This is in response to the April 15 letter “Disgruntled parents in Region 1 getting too much attention.” It was signed by Pam Vogel and Bob Whelan, superintendent of schools and Board of Education chairman, respectively.
Anyone reading the letter might have assumed other members of the board that governs Housatonic Valley High School sanctioned the publication. There never was any public discussion or action supporting this letter. Speaking for myself as the board’s representative for Falls Village, I knew nothing about this letter until I read it in The Sunday Republican.

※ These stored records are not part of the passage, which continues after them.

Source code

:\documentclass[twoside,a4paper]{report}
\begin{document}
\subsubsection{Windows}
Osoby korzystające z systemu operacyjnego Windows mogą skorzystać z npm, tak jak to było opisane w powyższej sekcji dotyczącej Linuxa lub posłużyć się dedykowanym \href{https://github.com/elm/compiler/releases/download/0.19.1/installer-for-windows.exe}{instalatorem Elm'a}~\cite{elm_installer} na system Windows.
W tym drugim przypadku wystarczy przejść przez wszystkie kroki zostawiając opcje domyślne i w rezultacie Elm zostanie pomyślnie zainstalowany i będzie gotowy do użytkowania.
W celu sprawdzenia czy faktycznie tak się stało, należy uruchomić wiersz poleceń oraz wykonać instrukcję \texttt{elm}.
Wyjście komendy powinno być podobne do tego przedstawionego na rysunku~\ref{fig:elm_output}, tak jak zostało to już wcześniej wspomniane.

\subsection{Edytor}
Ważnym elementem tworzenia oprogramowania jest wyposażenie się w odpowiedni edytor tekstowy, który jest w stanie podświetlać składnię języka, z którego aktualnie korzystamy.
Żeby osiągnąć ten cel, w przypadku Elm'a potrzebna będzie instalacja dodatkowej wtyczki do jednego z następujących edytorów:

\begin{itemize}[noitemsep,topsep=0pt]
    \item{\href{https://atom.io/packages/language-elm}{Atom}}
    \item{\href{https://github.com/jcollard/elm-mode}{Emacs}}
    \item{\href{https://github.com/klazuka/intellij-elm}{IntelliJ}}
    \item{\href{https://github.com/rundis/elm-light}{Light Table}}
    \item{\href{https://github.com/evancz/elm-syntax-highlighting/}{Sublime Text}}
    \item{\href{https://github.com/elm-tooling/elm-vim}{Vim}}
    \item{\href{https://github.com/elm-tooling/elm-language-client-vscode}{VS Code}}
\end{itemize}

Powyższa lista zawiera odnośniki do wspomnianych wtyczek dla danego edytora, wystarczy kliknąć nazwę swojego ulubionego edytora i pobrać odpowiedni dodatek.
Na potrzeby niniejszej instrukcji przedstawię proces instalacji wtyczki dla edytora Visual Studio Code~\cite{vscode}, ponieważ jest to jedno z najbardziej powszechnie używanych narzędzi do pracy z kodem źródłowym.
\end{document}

For a number of years, I have observed a strained relationship between the “high-school” board and the public. At best, there seemed to be little tolerance for concerns raised during the board’s public-comment period. Further, the board was not particularly good at following through and reporting to the public the steps that were taken regarding questions or concerns raised at previous meetings. A few on the board seemed dismissive of anyone who raised concerns on any topic, especially if they involved Dr. Vogel. People who raised such concerns were referred to as uninformed, and accused of spreading rumors and/or promulgating misinformation – using much of the language that appears in Dr. Vogel’s and Mr. Whelan’s letter. That’s unfortunate.
For months, citizens, including many parents, have expressed concerns about mastery-based grading practices. Listening to Dr. Vogel and Mr. Whelan, you would be left with the impression those expressing concern weren’t supportive of the concept. Nothing could be further from the truth. The concern has centered on the way the initiative was implemented. What the overwhelming worry has been is the apparent lack of properly engaging the stakeholders – the administrators, teachers, students and parents – in the process. There have been legitimate concerns about the adequacy of the training, preparation and comprehensive understanding of the proposed change for the staff, students and parents. There has been a clear miscalculation by the “central office” administration regarding a smooth transition from traditional grading practices to mastery-based grading practices. The process has been further complicated by an unrealistic timeline for implementation.
The focus should be on solving the obvious problem created by a misguided roll-out of what otherwise would likely have been a successful change in the proficiency of learning of our students.